[Data entries]
-=-=-
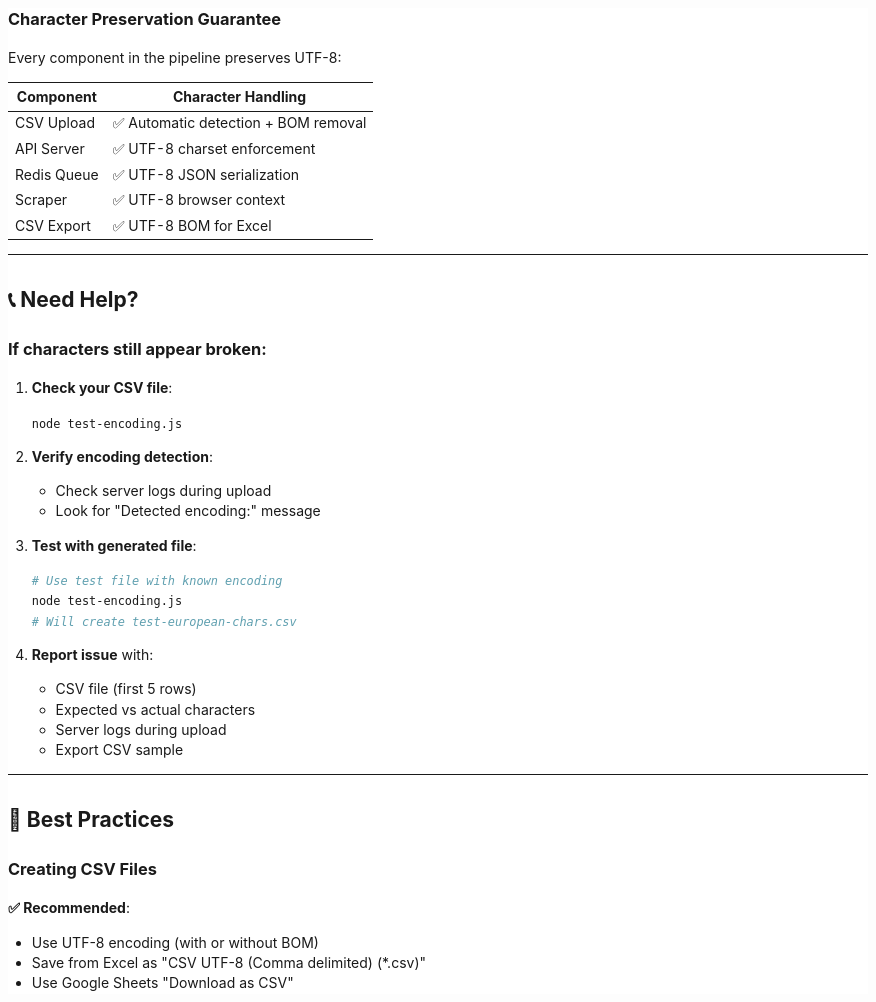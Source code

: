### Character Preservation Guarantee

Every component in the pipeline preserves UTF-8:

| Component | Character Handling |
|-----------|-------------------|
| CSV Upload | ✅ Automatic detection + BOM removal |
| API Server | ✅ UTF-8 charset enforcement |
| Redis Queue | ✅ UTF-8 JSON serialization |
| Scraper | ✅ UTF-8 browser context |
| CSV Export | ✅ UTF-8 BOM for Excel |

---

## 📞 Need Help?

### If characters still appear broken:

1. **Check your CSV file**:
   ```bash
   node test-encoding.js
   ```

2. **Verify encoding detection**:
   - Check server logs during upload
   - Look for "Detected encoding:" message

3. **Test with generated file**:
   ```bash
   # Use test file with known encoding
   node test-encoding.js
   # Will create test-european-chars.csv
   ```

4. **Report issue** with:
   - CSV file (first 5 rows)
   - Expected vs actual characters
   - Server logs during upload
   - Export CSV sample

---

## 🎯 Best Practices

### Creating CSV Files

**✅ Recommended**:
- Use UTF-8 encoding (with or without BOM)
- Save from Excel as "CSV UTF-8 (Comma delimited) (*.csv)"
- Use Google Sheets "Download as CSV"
-=-=-
→ **WHAT YOU ARE ASKED TO DO**
Retype the records above, but only those lines that fall between the line containing "for Excel |" and the line containing "### Creating CSV Files", with both of those lines included, exactly as written.

→ **RESULT OF THIS TASK**
| CSV Export | ✅ UTF-8 BOM for Excel |

---

## 📞 Need Help?

### If characters still appear broken:

1. **Check your CSV file**:
   ```bash
   node test-encoding.js
   ```

2. **Verify encoding detection**:
   - Check server logs during upload
   - Look for "Detected encoding:" message

3. **Test with generated file**:
   ```bash
   # Use test file with known encoding
   node test-encoding.js
   # Will create test-european-chars.csv
   ```

4. **Report issue** with:
   - CSV file (first 5 rows)
   - Expected vs actual characters
   - Server logs during upload
   - Export CSV sample

---

## 🎯 Best Practices

### Creating CSV Files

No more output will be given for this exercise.